### Information given
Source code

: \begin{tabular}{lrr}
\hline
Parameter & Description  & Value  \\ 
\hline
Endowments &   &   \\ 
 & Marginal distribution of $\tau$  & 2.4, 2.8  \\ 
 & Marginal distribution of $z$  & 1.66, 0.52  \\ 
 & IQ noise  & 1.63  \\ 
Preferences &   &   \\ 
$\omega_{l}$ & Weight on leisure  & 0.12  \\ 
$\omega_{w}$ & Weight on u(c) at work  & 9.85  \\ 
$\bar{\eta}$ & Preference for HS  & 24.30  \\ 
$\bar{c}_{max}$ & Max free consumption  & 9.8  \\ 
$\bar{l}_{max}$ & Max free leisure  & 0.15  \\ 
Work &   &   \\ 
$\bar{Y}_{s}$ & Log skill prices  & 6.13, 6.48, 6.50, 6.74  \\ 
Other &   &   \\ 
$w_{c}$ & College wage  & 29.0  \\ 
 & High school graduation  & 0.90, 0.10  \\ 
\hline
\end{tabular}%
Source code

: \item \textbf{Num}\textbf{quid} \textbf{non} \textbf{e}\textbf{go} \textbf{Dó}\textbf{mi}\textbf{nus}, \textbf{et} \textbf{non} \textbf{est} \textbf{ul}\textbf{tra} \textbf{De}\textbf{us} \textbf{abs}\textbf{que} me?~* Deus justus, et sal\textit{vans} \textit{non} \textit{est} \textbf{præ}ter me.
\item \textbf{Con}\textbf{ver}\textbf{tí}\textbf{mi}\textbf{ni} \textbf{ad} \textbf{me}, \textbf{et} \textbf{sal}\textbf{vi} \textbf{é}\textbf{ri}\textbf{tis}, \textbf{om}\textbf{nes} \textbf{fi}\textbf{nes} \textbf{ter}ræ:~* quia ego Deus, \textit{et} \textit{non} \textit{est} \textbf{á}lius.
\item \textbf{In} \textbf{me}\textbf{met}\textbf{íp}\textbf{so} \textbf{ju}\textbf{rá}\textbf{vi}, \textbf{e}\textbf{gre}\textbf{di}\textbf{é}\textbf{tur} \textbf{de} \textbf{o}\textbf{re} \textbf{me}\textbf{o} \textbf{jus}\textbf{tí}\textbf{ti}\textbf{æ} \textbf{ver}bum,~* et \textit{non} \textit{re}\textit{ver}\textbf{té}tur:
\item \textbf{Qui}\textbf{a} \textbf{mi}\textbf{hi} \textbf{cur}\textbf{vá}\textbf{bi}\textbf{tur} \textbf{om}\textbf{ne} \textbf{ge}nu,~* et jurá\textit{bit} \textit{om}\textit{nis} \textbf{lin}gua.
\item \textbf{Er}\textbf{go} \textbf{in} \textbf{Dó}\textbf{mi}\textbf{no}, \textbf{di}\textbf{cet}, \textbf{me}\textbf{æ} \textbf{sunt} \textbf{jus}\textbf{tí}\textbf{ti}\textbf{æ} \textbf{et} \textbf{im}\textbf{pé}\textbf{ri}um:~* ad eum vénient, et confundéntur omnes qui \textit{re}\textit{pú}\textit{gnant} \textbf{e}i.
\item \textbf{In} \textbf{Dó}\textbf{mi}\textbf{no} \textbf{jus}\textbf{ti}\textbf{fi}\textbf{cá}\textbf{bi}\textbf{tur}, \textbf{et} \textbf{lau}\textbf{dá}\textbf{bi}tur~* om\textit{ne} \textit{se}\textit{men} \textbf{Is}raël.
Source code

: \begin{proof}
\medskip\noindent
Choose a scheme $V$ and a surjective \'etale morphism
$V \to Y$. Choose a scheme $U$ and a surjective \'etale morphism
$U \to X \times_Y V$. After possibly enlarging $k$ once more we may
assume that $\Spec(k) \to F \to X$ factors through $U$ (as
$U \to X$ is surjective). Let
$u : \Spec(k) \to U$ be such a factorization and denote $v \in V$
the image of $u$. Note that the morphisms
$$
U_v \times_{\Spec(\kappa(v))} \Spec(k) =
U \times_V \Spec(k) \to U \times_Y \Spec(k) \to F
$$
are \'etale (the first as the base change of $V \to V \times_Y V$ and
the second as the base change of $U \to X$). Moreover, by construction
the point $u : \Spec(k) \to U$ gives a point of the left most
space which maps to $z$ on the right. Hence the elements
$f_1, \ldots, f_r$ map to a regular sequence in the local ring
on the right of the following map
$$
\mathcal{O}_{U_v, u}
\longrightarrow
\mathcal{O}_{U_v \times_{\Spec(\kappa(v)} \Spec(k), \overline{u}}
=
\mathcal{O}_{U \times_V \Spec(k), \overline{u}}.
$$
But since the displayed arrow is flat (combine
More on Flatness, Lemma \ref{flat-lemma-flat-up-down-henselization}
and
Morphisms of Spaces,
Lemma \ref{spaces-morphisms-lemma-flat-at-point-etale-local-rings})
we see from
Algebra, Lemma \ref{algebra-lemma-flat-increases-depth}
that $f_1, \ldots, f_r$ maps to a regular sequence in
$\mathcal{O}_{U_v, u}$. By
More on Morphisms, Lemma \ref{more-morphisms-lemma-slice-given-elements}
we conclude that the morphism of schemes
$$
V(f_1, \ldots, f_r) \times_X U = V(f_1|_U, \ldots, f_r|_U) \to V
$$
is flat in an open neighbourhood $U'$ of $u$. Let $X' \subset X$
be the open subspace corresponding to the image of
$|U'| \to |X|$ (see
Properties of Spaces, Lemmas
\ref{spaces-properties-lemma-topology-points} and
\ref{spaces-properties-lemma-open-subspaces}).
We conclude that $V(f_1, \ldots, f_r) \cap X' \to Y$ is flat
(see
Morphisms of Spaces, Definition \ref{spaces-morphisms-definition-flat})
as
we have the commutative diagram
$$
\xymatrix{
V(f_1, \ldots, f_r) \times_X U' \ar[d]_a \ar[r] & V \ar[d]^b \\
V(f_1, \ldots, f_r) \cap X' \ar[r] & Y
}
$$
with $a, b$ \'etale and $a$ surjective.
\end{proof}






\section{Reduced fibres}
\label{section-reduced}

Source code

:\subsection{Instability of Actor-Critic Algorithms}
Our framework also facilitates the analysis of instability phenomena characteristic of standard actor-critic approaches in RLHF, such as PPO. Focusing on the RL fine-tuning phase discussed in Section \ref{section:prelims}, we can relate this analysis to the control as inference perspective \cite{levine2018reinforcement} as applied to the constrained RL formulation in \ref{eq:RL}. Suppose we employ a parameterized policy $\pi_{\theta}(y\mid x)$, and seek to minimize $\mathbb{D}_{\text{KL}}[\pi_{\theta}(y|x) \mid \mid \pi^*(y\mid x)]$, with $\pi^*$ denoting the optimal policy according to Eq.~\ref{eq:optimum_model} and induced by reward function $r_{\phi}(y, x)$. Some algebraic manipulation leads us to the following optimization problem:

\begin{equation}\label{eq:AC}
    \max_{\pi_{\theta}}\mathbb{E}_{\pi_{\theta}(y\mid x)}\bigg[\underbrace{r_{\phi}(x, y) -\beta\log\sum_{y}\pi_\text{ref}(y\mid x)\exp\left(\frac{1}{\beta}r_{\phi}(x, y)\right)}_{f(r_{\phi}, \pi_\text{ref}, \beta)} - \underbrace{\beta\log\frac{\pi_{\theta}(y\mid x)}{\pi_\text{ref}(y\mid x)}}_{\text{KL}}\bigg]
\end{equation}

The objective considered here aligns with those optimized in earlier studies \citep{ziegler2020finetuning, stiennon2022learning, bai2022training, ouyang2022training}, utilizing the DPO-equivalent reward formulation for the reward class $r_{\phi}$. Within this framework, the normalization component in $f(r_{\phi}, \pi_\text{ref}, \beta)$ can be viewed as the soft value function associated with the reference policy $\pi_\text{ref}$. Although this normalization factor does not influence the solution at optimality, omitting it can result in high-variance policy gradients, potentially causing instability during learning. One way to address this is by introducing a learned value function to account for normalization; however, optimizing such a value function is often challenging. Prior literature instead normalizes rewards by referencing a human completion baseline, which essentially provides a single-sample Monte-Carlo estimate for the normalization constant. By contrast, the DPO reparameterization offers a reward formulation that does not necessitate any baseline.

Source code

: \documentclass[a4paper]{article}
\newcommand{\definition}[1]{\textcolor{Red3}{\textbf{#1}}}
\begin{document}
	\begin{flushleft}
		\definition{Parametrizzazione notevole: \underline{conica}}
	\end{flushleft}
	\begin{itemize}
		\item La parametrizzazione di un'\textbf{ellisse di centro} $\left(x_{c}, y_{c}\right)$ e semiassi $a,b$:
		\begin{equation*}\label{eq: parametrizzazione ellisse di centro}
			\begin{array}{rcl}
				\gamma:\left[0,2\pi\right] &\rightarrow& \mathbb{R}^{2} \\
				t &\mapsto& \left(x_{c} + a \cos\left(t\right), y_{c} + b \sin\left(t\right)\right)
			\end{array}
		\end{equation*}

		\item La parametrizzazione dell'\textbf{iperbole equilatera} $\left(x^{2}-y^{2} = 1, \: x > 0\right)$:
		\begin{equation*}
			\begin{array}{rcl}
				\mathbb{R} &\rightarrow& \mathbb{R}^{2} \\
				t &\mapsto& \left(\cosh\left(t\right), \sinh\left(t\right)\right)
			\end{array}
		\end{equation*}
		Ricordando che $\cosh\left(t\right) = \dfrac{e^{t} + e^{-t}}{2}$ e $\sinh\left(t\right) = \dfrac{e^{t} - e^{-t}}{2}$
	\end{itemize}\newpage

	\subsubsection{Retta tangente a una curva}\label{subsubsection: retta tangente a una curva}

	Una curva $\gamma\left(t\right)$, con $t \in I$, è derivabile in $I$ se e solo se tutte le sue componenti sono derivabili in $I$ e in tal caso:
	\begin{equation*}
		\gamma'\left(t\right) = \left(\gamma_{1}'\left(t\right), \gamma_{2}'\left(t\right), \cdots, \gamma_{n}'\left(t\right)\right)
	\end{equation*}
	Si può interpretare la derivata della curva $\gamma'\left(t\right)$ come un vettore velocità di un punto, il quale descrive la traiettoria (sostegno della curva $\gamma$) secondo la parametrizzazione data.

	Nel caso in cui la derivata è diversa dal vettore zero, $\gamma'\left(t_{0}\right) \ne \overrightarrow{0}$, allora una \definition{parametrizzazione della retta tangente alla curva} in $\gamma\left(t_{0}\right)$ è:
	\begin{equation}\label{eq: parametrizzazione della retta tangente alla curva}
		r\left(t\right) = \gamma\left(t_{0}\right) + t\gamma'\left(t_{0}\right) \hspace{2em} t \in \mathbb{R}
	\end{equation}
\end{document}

### Problem details
Line count for the string "change": please say how many lines in the entries above contain it, with no other words.

### Answer box
2